# Deere 826D



## micah68kj (Oct 8, 2011)

Just found one of these: Deere 826D and it looks like it is brand new. Guy says it's 5 yrs old but only been used on a small driveway. He shows pics of all the parts of it and there's not even a paint chip on it. Augers and impeller still have all the paint. Says it's been serviced every year by Deere. Asking 550 for it and will very likely take 500. Is it a good deal? 
Joe


----------



## sscotsman (Dec 8, 2010)

Joe,
If it's the model I think it is, then its a fine machine..but it's 12 years old at the youngest, perhaps slightly older, and $550 is, IMO, a bit steep..

If it looks like this:
The Ariens 1960's and 1970's Sno-Thro info site.
(scroll down a bit past the Cub Cadet section to the John Deere section)
Then its actually an Ariens! which would make it a fine machine..
but Ariens hasnt made snowblowers for JD since 2001..so the machine is 12 years old, or older...that, by itself, isnt a big deal at all, especially if its a well-maintained machine, which it appears to be..
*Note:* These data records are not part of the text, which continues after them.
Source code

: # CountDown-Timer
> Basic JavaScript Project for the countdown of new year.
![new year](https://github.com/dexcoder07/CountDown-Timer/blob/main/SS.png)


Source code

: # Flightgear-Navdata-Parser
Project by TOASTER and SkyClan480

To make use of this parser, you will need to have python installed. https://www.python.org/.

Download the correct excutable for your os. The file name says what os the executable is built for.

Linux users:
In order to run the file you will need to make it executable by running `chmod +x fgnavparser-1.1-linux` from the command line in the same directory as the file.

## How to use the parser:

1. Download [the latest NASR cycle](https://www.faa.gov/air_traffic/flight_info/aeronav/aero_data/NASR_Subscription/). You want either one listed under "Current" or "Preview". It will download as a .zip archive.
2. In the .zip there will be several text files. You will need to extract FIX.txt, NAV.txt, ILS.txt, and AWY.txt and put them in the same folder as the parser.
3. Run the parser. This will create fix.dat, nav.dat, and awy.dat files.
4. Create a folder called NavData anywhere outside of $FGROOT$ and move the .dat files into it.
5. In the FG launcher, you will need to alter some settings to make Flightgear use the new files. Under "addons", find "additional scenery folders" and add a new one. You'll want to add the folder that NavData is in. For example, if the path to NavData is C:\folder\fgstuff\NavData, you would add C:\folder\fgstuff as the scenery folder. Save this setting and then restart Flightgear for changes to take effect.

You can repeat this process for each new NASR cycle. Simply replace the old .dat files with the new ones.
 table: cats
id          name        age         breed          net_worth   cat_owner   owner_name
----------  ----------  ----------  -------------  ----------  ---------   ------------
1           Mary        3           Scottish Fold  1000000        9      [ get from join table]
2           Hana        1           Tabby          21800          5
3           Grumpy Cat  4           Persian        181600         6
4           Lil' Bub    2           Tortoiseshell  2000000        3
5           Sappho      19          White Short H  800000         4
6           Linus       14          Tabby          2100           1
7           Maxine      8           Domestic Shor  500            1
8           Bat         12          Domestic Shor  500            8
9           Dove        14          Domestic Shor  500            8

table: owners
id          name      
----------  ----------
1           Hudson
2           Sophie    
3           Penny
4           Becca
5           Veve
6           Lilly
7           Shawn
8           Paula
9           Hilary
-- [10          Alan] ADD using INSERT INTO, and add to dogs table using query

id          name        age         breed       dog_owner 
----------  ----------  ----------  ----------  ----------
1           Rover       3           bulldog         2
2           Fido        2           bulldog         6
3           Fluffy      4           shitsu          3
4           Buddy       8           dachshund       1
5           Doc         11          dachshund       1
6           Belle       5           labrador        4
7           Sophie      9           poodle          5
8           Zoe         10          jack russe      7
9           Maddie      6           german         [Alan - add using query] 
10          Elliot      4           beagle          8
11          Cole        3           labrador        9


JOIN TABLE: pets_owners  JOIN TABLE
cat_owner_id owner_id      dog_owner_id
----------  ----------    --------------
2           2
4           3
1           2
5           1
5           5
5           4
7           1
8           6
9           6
So its *probably* a perfectly fine machine, but I would put a value more like $300 to $400 on it, just based on its age..and its a "middle of the lineup" trim line model..not entry-level, but not Pro-model level either..just nicely in the middle..if its in really excellent condition, $400 would probably be reasonable..

Now it is possible that John Deere had several different models named "826D"..and some of them could be newer, and not made by Ariens...If there are different (unrelated) 826D models, I am not aware of them..

Two things will tell the tale for certain..
If you can get and post a few photos..then we can tell if it's an Ariens or not..
and if you can get the model and serial number from the Engine, (Tecumseh model and serial numbers), that will tell us the model year of the snowblower, and give us its true age..

Sounds like it could be an excellent machine to buy! but IMO not for $550..
unless its not the model I think it is..

Scot


----------



## micah68kj (Oct 8, 2011)

Link to it.

John Deere Snow Blower


----------



## sscotsman (Dec 8, 2010)

Yep, thats the Ariens! 
wow, condition looks great!
I would not hesitate to buy the machine..the only real question is the price..
The owner might genuinely believe its only 5 years old..he might have bought it 3 years ago and the guy he bought it from said "its only 2 years old!"  Whats the saying? "never assume malice when ignorance will do"? something like that..
Sounds like the current owner probably isn't the original owner..so he probably really thinks its only 5 years old...but it isnt...It's 12 years old at the youngest, could be 15 years old or so..but age becomes almost irrelevant to such a machine..Even at 15 years old, it has had much less use, and been much better cared for, than many machines half its age..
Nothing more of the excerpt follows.